Replacing Chandor (who remains a producer) is Peter Berg, a director whose movies receive shrugs and variations of the phrase, “It's fine,” more often than not. It doesn't help that leading man Mark Wahlberg hasn't done much worthwhile since his supporting role in The Departed a decade ago. Anything can happen, of course, but this one arrives with a sense of “what could have been.”
Director: Jared Hess
Writers: Chris Bowman, Hubbel Palmer, Emily Spivey
Starring: Kate McKinnon, Kristen Wiig, Jason Sudeikis, Zach Galifianakis, Owen Wilson
When I was in high school a little movie called Napolean Dynamite hit theaters. It was low key and featured now-iconic images of off-kilter clothing and people from a small Midwestern town. All of my friends loved it and I saw it six times in about a two-month span. Problem was, I didn't like it the first time. By round three or four, I wanted to strangle every one of my friends. By the sixth go ‘round, I thought I was being punished for committing genocide in a former life.

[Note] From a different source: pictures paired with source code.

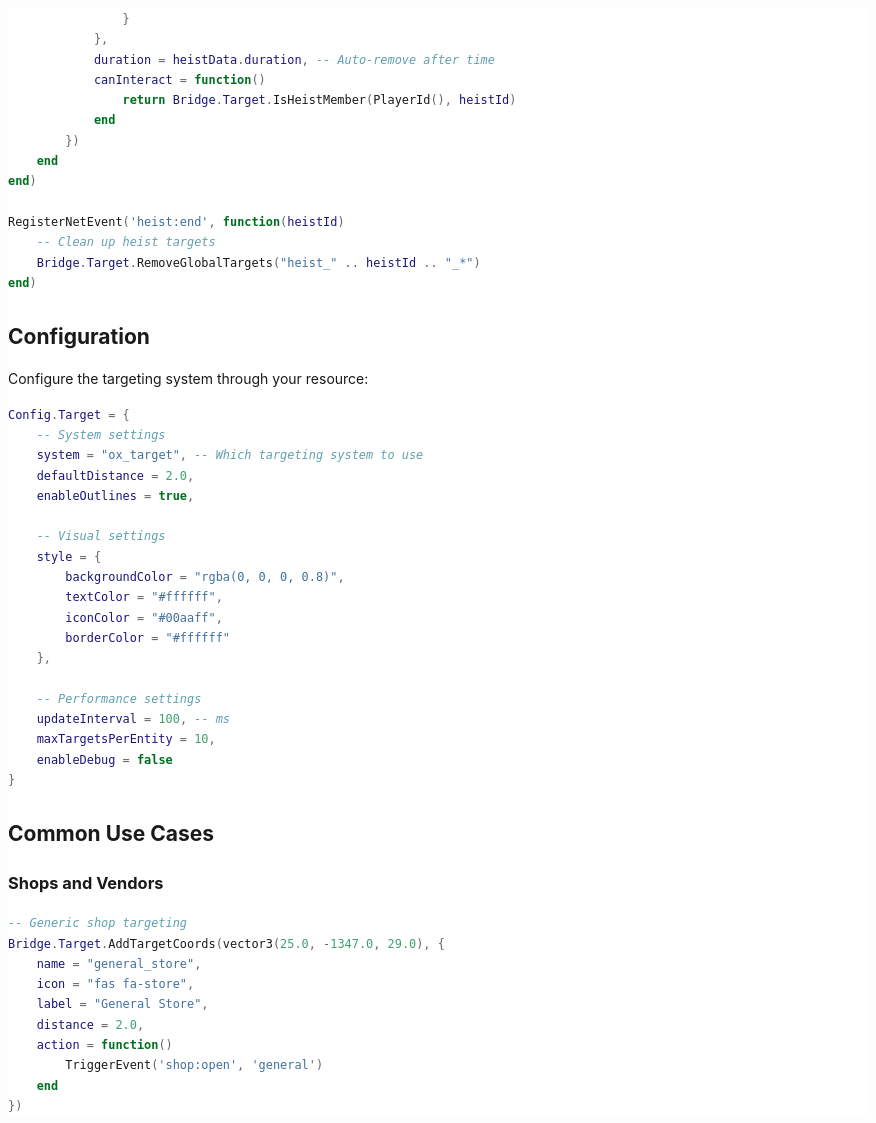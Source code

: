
 ```lua
                }
            },
            duration = heistData.duration, -- Auto-remove after time
            canInteract = function()
                return Bridge.Target.IsHeistMember(PlayerId(), heistId)
            end
        })
    end
end)

RegisterNetEvent('heist:end', function(heistId)
    -- Clean up heist targets
    Bridge.Target.RemoveGlobalTargets("heist_" .. heistId .. "_*")
end)
```

## Configuration

Configure the targeting system through your resource:

```lua
Config.Target = {
    -- System settings
    system = "ox_target", -- Which targeting system to use
    defaultDistance = 2.0,
    enableOutlines = true,
    
    -- Visual settings
    style = {
        backgroundColor = "rgba(0, 0, 0, 0.8)",
        textColor = "#ffffff",
        iconColor = "#00aaff",
        borderColor = "#ffffff"
    },
    
    -- Performance settings
    updateInterval = 100, -- ms
    maxTargetsPerEntity = 10,
    enableDebug = false
}
```

## Common Use Cases

### Shops and Vendors

```lua
-- Generic shop targeting
Bridge.Target.AddTargetCoords(vector3(25.0, -1347.0, 29.0), {
    name = "general_store",
    icon = "fas fa-store",
    label = "General Store",
    distance = 2.0,
    action = function()
        TriggerEvent('shop:open', 'general')
    end
})
```
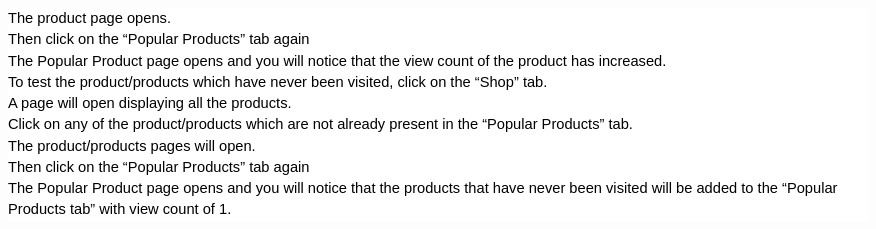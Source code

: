   <td valign="top" style="border-top:none;border-left:none;border-bottom:1pt solid windowtext;border-right:1pt solid windowtext;padding:0in 5.4pt">
  <p class="m_4019359482948295490gmail-MsoNoSpacing" style="margin:0in 0in 0.0001pt;font-size:11pt;font-family:Calibri,sans-serif"><span style="color:black">The product page opens.</span></p>
  </td>
 </tr>
 <tr>
  <td valign="top" style="border-right:1pt solid windowtext;border-bottom:1pt solid windowtext;border-left:1pt solid windowtext;border-top:none;padding:0in 5.4pt">
  <p class="m_4019359482948295490gmail-MsoNoSpacing" style="margin:0in 0in 0.0001pt;font-size:11pt;font-family:Calibri,sans-serif"><span style="color:black">Then click on the “Popular
  Products” tab again</span></p>
  </td>
  <td valign="top" style="border-top:none;border-left:none;border-bottom:1pt solid windowtext;border-right:1pt solid windowtext;padding:0in 5.4pt">
  <p class="m_4019359482948295490gmail-MsoNoSpacing" style="margin:0in 0in 0.0001pt;font-size:11pt;font-family:Calibri,sans-serif"><span style="color:black">The Popular Product page
  opens and you will notice that the view count of the product has increased.</span></p>
  </td>
 </tr>
 <tr>
  <td valign="top" style="border-right:1pt solid windowtext;border-bottom:1pt solid windowtext;border-left:1pt solid windowtext;border-top:none;padding:0in 5.4pt">
  <p class="m_4019359482948295490gmail-MsoNoSpacing" style="margin:0in 0in 0.0001pt;font-size:11pt;font-family:Calibri,sans-serif"><span style="color:black">To test the product/products
  which have never been visited, click on the “Shop” tab.</span></p>
  </td>
  <td valign="top" style="border-top:none;border-left:none;border-bottom:1pt solid windowtext;border-right:1pt solid windowtext;padding:0in 5.4pt">
  <p class="m_4019359482948295490gmail-MsoNoSpacing" style="margin:0in 0in 0.0001pt;font-size:11pt;font-family:Calibri,sans-serif"><span style="color:black">A page will open displaying
  all the products.</span></p>
  </td>
 </tr>
 <tr style="height:47pt">
  <td valign="top" style="border-right:1pt solid windowtext;border-bottom:1pt solid windowtext;border-left:1pt solid windowtext;border-top:none;padding:0in 5.4pt;height:47pt">
  <p class="m_4019359482948295490gmail-MsoNoSpacing" style="margin:0in 0in 0.0001pt;font-size:11pt;font-family:Calibri,sans-serif"><span style="color:black">Click on any of the
  product/products which are not already present in the “Popular Products” tab.</span></p>
  </td>
  <td valign="top" style="border-top:none;border-left:none;border-bottom:1pt solid windowtext;border-right:1pt solid windowtext;padding:0in 5.4pt;height:47pt">
  <p class="m_4019359482948295490gmail-MsoNoSpacing" style="margin:0in 0in 0.0001pt;font-size:11pt;font-family:Calibri,sans-serif"><span style="color:black">The product/products pages
  will open.</span></p>
  </td>
 </tr>
 <tr style="height:47pt">
  <td valign="top" style="border-right:1pt solid windowtext;border-bottom:1pt solid windowtext;border-left:1pt solid windowtext;border-top:none;padding:0in 5.4pt;height:47pt">
  <p class="m_4019359482948295490gmail-MsoNoSpacing" style="margin:0in 0in 0.0001pt;font-size:11pt;font-family:Calibri,sans-serif"><span style="color:black">Then click on the “Popular
  Products” tab again</span></p>
  </td>
  <td valign="top" style="border-top:none;border-left:none;border-bottom:1pt solid windowtext;border-right:1pt solid windowtext;padding:0in 5.4pt;height:47pt">
  <p class="m_4019359482948295490gmail-MsoNoSpacing" style="margin:0in 0in 0.0001pt;font-size:11pt;font-family:Calibri,sans-serif"><span style="color:black">The Popular Product page
  opens and you will notice that the products that have never been visited will
  be added to the “Popular Products tab” with view count of 1.</span></p>
  </td>
 </tr>
 <tr style="height:47pt">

And now Napolean Dynamite director Jared Hess has a new movie. I know deep in my bones this is a terrible thing to think, but I might be a little excited for Masterminds. The cast, which includes Kristen Wiig and Zach Galifianakis as a pair of losers who plan a bank heist. Joining them are Wiig’s fellow new Ghostbusters, Leslie Jones and Kate McKinnon. It's a promising cast and a fine premise. But Hess, though. Hess...
Miss Peregrine’s Home for Peculiar Children
Director: Tim Burton
Writer: Jane Goldman
Starring: Eva Green, Asa Butterfield, Samuel L. Jackson, Judi Dench
Tim Burton returns this weekend with another story about misfits with weird, gothic affectations. This time, though, he riffs on classic X-Men comics with a tale about a school of “special” adolescents who must band together to overcome a society that theoretically hates and fears them.
Joining Burton are Eva Green (Casino Royale) and Asa Butterfield (Hugo), a pair of eerie screen presences. This could very well end up as paint-by-numbers Burton, but with Johnny Depp nowhere to be seen, there might be some room for this film to achieve freshness.